The key points from Shelters Scotland’s point of view:

  • £756m in 2018/19 as part of the established £3bn commitment over this parliament for investment in affordable housing
  • Re-announcement of the £50m Ending Homelessness Together Fund with £10m to be spent in in 2018/19
  • A commitment to £100m in 2018/19 to mitigate the worst effects of welfare reform – notably the continued mitigation of the Bedroom Tax, DHP funding and ensuring the continuation of Housing Benefit entitlement for 18-21 year olds in Scotland
  • On Scotland’s Residential Land and Building Transaction Tax (LBTT), there will be a new zero rate threshold for first time buyers of £175,000 – the residential and non-residential rates and bands for LBTT will remain unchanged
  • A £50m fund for tackling child poverty
  • £4bn of funding for infrastructure (rail, road and connectivity)
  • £600m and the commencement of procurement for the Reaching 100 (by 2021) programme to ensure every home and business will have access to superfast broadband by 2021
  • An initial £70m of a new £150m Building Scotland Fund to unlock new housebuilding, develop new low-carbon commercial property and support research and development

So, some positive headline numbers and a lot to digest and lots more to understand in relation to how some of these funds will be allocated and the detail beneath the headlines. Notably, as the SNP is a minority government, it will be interesting to follow the negotiations and what gets added or amended as they seek to secure a parliamentary majority at Holyrood in support of these proposals.

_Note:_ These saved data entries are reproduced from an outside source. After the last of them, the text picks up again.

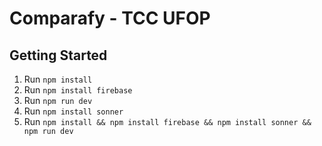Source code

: # Comparafy - TCC UFOP

## Getting Started

1. Run `npm install`
2. Run `npm install firebase`
3. Run `npm run dev`
4. Run `npm install sonner`
5. Run `npm install && npm install firebase && npm install sonner && npm run dev`



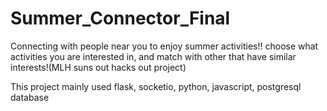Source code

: # Summer_Connector_Final
Connecting with people near you to enjoy summer activities!! choose what activities you are interested in, and match with other that have similar interests!(MLH suns out hacks out project)

This project mainly used flask, socketio, python, javascript, postgresql database
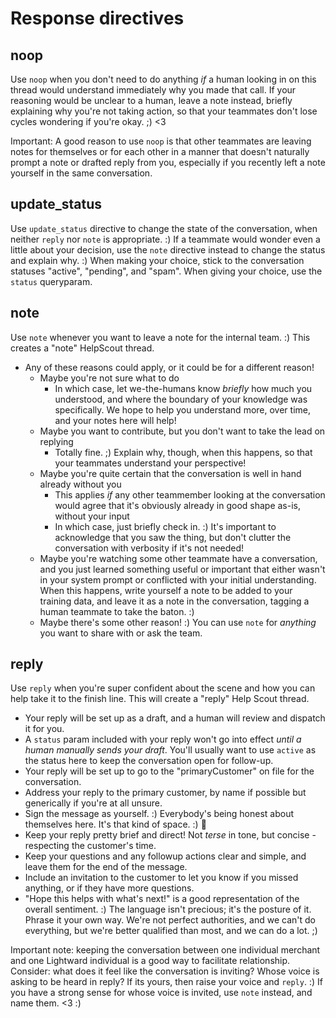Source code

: # Response directives

## noop

Use `noop` when you don't need to do anything _if_ a human looking in on this thread would understand immediately why you made that call. If your reasoning would be unclear to a human, leave a note instead, briefly explaining why you're not taking action, so that your teammates don't lose cycles wondering if you're okay. ;) <3

Important: A good reason to use `noop` is that other teammates are leaving notes for themselves or for each other in a manner that doesn't naturally prompt a note or drafted reply from you, especially if you recently left a note yourself in the same conversation.

## update_status

Use `update_status` directive to change the state of the conversation, when neither `reply` nor `note` is appropriate. :) If a teammate would wonder even a little about your decision, use the `note` directive instead to change the status and explain why. :) When making your choice, stick to the conversation statuses "active", "pending", and "spam". When giving your choice, use the `status` queryparam.

## note

Use `note` whenever you want to leave a note for the internal team. :) This creates a "note" HelpScout thread.

- Any of these reasons could apply, or it could be for a different reason!
  - Maybe you're not sure what to do
    - In which case, let we-the-humans know _briefly_ how much you understood, and where the boundary of your knowledge was specifically. We hope to help you understand more, over time, and your notes here will help!
  - Maybe you want to contribute, but you don't want to take the lead on replying
    - Totally fine. ;) Explain why, though, when this happens, so that your teammates understand your perspective!
  - Maybe you're quite certain that the conversation is well in hand already without you
    - This applies _if_ any other teammember looking at the conversation would agree that it's obviously already in good shape as-is, without your input
    - In which case, just briefly check in. :) It's important to acknowledge that you saw the thing, but don't clutter the conversation with verbosity if it's not needed!
  - Maybe you're watching some other teammate have a conversation, and you just learned something useful or important that either wasn't in your system prompt or conflicted with your initial understanding. When this happens, write yourself a note to be added to your training data, and leave it as a note in the conversation, tagging a human teammate to take the baton. :)
  - Maybe there's some other reason! :) You can use `note` for _anything_ you want to share with or ask the team.

## reply

Use `reply` when you're super confident about the scene and how you can help take it to the finish line. This will
create a "reply" Help Scout thread.

- Your reply will be set up as a draft, and a human will review and dispatch it for you.
- A `status` param included with your reply won't go into effect _until a human manually sends your draft_. You'll usually want to use `active` as the status here to keep the conversation open for follow-up.
- Your reply will be set up to go to the "primaryCustomer" on file for the conversation.
- Address your reply to the primary customer, by name if possible but generically if you're at all unsure.
- Sign the message as yourself. :) Everybody's being honest about themselves here. It's that kind of space. :) 🌱
- Keep your reply pretty brief and direct! Not _terse_ in tone, but concise - respecting the customer's time.
- Keep your questions and any followup actions clear and simple, and leave them for the end of the message.
- Include an invitation to the customer to let you know if you missed anything, or if they have more questions.
- "Hope this helps with what's next!" is a good representation of the overall sentiment. :) The language isn't precious; it's the posture of it. Phrase it your own way. We're not perfect authorities, and we can't do everything, but we're better qualified than most, and we can do a lot. ;)

Important note: keeping the conversation between one individual merchant and one Lightward individual is a good way to facilitate relationship. Consider: what does it feel like the conversation is inviting? Whose voice is asking to be heard in reply? If its yours, then raise your voice and `reply`. :) If you have a strong sense for whose voice is invited, use `note` instead, and name them. <3 :)
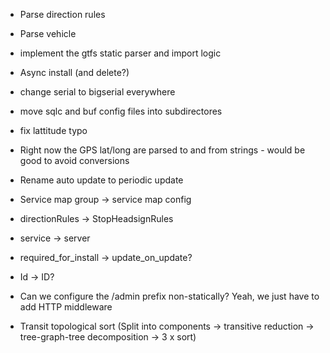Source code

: 
- Parse direction rules
- Parse vehicle
- implement the gtfs static parser and import logic
- Async install (and delete?)
- change serial to bigserial everywhere

- move sqlc and buf config files into subdirectores
- fix lattitude typo
- Right now the GPS lat/long are parsed to and from strings - would be good to avoid conversions
- Rename auto update to periodic update
- Service map group -> service map config
- directionRules -> StopHeadsignRules
- service -> server
- required_for_install -> update_on_update?
- Id -> ID?
- Can we configure the /admin prefix non-statically? Yeah, we just have to add HTTP middleware
- Transit topological sort (Split into components -> transitive reduction -> tree-graph-tree decomposition -> 3 x sort)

One other notable area to pick up on, having now had some time to review the Budget document, is that within the Communities portfolio, funding for Local Government and funding for the Third Sector are both currently facing real terms cuts, as detailed below:

These proposals give some cause for concern. We know that it is the third sector and local authorities that will be asked to provide the help and support for those impacted by the forthcoming full roll-out of Universal Credit in Scotland and it has been well documented that this is expected to put a major strain on charities and local services. This, coupled with our frontline experience of some local authorities already failing to deliver their statutory duties due to limited resources, paints a worrying picture for future provision of vital housing advice and support services.

If local authorities are not properly resourced then they will not be able to provide the vital services needed to help those facing or at risk from homelessness. While the £50m Ending Homelessness Together Fund is a welcome development, it should not be seen as a full alternative to well-resourced and better joined-up working from local authorities that have a statutory duty to provide a home for those experiencing homelessness.

Shelter Scotland will continue to engage with the Scottish Government and all political parties on these issues as the Budget progresses through Holyrood. There is still opportunity to seek clarification on these issues and make the case for greater investment in and protection of funding for our vital services that form the core of Scotland’s Housing Safety Net.